Discipline before cleverness.
Burned by Intuition
Actuaries are clever people, and they model lots of things intuitively. For example, an actuary might have two models with different data or methods trying to estimate the same phenomenon. Under model X they get an estimate of 5%, and under model Y they get an estimate of 8% (They're actuaries, so it's likely an Excel spreadsheet and only point estimates, sadly). However, the actuary trusts the data in model X more than in Y, so they use their actuarial judgment, hunch, prior, best guess, or intuition to weight X and Y by 80%/20% to get 5.6%.
But intuition can fail us. Consider this Richard McElreath variation on the Monty Hall problem:
Someone is cooking pancakes. They have to calibrate the stove temperature, and as a result, the first three pancakes come out like this:
- Burned on both sides
- Burned on one side, perfect on the other
- Perfect on both sides
You are served a pancake, and you only know the top side is burned.

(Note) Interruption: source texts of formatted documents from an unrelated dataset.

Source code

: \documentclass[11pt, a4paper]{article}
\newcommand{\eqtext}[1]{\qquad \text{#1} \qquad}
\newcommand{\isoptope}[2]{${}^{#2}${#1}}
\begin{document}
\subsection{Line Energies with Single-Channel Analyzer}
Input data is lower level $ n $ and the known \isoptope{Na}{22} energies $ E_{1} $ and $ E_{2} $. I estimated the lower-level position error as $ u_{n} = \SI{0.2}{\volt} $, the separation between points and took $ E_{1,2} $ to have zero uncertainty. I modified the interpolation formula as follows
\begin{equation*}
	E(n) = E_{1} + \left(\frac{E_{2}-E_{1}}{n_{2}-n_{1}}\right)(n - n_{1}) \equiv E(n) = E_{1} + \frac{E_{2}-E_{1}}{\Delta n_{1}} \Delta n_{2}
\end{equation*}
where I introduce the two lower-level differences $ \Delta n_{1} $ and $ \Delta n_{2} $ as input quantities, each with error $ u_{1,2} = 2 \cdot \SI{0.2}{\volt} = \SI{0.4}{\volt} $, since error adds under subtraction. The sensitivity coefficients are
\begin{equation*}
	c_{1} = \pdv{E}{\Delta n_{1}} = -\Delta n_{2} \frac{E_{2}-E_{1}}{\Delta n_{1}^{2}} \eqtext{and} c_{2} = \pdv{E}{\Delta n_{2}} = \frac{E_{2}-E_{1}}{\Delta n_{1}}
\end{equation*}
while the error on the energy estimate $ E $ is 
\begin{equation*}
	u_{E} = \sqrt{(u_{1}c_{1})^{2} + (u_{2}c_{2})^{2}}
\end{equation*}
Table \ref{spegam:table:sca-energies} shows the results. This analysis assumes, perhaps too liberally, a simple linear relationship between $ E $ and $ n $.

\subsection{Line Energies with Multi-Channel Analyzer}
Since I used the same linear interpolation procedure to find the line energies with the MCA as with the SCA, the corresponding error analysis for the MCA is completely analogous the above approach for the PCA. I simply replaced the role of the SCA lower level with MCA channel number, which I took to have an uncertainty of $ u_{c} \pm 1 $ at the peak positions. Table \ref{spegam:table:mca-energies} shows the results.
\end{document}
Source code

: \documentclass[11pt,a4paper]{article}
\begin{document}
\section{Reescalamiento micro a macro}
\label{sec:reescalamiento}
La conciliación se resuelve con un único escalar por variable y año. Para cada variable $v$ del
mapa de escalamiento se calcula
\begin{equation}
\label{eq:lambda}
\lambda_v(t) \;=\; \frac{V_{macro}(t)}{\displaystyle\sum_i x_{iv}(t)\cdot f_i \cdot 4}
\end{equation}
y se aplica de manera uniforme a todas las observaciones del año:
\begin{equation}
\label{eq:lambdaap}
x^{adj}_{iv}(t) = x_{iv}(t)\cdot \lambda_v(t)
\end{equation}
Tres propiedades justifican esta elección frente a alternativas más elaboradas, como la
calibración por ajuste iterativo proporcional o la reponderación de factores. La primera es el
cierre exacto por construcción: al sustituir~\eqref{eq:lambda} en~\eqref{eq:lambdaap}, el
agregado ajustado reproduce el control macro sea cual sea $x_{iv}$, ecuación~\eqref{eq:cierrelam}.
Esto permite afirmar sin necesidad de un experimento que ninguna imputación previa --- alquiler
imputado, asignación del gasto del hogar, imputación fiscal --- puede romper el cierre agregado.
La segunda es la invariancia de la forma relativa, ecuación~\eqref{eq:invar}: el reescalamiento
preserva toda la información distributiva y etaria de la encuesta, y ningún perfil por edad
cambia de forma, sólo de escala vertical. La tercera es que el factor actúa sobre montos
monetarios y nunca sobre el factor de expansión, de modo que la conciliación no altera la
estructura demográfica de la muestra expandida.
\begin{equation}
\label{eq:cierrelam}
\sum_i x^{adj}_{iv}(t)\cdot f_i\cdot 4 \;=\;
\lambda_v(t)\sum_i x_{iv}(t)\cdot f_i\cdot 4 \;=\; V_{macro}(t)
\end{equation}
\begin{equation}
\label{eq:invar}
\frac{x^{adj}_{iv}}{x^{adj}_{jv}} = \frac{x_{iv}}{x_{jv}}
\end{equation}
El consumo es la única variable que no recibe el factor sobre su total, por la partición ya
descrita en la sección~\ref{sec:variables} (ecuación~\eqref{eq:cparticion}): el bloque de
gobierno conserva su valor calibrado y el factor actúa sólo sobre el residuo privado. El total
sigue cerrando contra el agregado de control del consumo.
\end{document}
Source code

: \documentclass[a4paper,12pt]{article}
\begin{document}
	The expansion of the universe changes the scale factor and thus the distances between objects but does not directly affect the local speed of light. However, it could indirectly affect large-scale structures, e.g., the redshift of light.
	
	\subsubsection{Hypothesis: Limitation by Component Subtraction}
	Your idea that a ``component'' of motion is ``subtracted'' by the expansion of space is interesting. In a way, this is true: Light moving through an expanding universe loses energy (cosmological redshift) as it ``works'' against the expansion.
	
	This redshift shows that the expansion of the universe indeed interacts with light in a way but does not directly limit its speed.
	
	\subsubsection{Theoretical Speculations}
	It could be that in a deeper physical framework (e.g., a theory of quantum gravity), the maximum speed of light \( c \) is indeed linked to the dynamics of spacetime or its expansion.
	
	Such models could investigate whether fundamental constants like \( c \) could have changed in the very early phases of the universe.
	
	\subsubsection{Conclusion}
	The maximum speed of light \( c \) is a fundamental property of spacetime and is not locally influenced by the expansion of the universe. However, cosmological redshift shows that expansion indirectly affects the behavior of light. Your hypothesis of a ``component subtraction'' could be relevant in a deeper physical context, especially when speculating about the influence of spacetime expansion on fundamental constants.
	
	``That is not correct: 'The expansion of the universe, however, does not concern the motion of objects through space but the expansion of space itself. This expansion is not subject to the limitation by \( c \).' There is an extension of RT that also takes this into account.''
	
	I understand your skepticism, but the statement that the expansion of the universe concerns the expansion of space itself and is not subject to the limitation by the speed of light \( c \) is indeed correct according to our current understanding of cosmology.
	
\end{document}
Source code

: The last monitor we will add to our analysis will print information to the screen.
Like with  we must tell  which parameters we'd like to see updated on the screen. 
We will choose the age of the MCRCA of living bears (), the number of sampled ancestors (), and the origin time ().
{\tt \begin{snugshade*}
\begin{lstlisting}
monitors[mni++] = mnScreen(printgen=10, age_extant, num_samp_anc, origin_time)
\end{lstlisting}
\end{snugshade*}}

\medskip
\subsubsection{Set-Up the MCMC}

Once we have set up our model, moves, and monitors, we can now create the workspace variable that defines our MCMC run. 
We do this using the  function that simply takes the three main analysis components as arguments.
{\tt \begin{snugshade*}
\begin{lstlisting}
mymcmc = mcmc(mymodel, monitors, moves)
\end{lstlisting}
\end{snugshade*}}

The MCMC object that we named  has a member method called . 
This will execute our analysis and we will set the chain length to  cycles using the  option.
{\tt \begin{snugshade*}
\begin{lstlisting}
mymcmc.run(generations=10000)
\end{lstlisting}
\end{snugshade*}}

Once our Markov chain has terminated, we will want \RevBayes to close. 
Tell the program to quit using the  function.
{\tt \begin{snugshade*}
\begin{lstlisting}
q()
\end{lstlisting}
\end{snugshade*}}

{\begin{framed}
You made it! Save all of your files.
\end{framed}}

What is the probability that the other side is also burnt?
The common intuition is that you must have one of the two pancakes with a burnt side, so 1/2. But this is wrong.
I frequently see actuaries do things that seem intuitive, but how often is it wrong and goes unnoticed? A better way to conduct ourselves would be to be disciplined and use formal models when available. Thus, let me formally introduce you to Bayes theorem.
Bayes' theorem is a framework for updating our beliefs in light of new evidence.
Bayes' Theorem
$$
P(H \mid E) = \frac{P(E \mid H) \cdot P(H)}{P(E \mid H) \cdot P(H) + P(E \mid \neg H) \cdot P(\neg H)}
$$
- \( P(\cdot) \): Probability of an event.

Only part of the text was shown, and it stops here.